Let's talk about the jokes in this movie. Sometimes, they're funny - mostly, as listed above, any time the very tall Ferrell and very short Hart stand next to each other. But mostly, they're awful. There are so, so many jokes about prison rape here. This is an extraordinarily homophobic movie, one that relies on the very image of a dick to get a laugh out of the audience. Dicks are funny, because they're gross, and the very idea of one man sucking another man's dick is so incomprehensible that it's a riot! That said, that joke and many others did get a big laugh from the SXSW audience, who seemed to love the film. All of the jokes may not have landed with me, but they certainly landed with the majority of this audience.

In addition to being homophobic, the movie has some weird stuff to say about women. Darnell's wife Rita (played by Edwina Findley Dickerson) gives us one normal, respectable female characterization, and thank god for that because Alison Brie's character is a vapid, gold-digging, sex-wielding asshole, and when she leaves King the moment he needs her most, he trades up for a constantly twerking friend of a friend of Darnell's who has literally no other qualities to speak of. She twerks. That is all.

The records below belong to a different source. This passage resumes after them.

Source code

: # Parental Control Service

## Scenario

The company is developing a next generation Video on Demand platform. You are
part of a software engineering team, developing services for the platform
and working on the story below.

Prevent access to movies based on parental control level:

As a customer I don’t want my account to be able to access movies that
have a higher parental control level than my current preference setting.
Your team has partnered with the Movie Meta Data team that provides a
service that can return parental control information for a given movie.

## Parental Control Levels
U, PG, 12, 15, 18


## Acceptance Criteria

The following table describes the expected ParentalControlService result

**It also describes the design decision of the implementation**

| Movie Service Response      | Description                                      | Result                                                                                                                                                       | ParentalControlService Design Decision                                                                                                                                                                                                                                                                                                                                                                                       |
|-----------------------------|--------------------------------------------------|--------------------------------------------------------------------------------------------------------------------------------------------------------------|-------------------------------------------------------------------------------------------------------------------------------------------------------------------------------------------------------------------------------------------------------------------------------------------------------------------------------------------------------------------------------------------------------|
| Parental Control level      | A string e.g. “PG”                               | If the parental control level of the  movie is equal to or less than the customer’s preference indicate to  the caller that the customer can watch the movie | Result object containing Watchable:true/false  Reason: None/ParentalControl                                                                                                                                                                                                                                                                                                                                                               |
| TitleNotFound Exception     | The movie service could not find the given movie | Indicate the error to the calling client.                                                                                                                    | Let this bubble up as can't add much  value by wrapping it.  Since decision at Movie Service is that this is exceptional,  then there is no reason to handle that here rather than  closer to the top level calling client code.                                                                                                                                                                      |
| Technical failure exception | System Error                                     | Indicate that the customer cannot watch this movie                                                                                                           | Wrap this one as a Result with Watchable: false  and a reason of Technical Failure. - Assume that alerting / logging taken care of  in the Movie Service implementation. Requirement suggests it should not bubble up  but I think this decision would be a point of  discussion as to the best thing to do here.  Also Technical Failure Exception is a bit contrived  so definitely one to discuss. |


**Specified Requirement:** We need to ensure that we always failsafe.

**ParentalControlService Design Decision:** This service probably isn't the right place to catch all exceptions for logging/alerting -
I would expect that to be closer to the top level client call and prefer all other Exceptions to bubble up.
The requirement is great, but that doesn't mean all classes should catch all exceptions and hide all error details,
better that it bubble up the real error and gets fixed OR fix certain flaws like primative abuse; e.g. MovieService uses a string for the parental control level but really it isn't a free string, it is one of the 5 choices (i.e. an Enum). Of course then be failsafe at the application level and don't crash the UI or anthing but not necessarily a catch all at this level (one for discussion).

That is King's romantic arc: from an asshole to an ass-shaker.

The film's treatment of race is hardly sensitive - other than the Lewis family, just about every black person in this movie is in a gang, and every Hispanic character either works on King's yard or cleans his house - but Darnell, Rita and their daughter Makayla (Ariana Neal) are so far and away the most compelling part of Get Hard that I can't help but wonder why we're spending any time on these white idiots at all.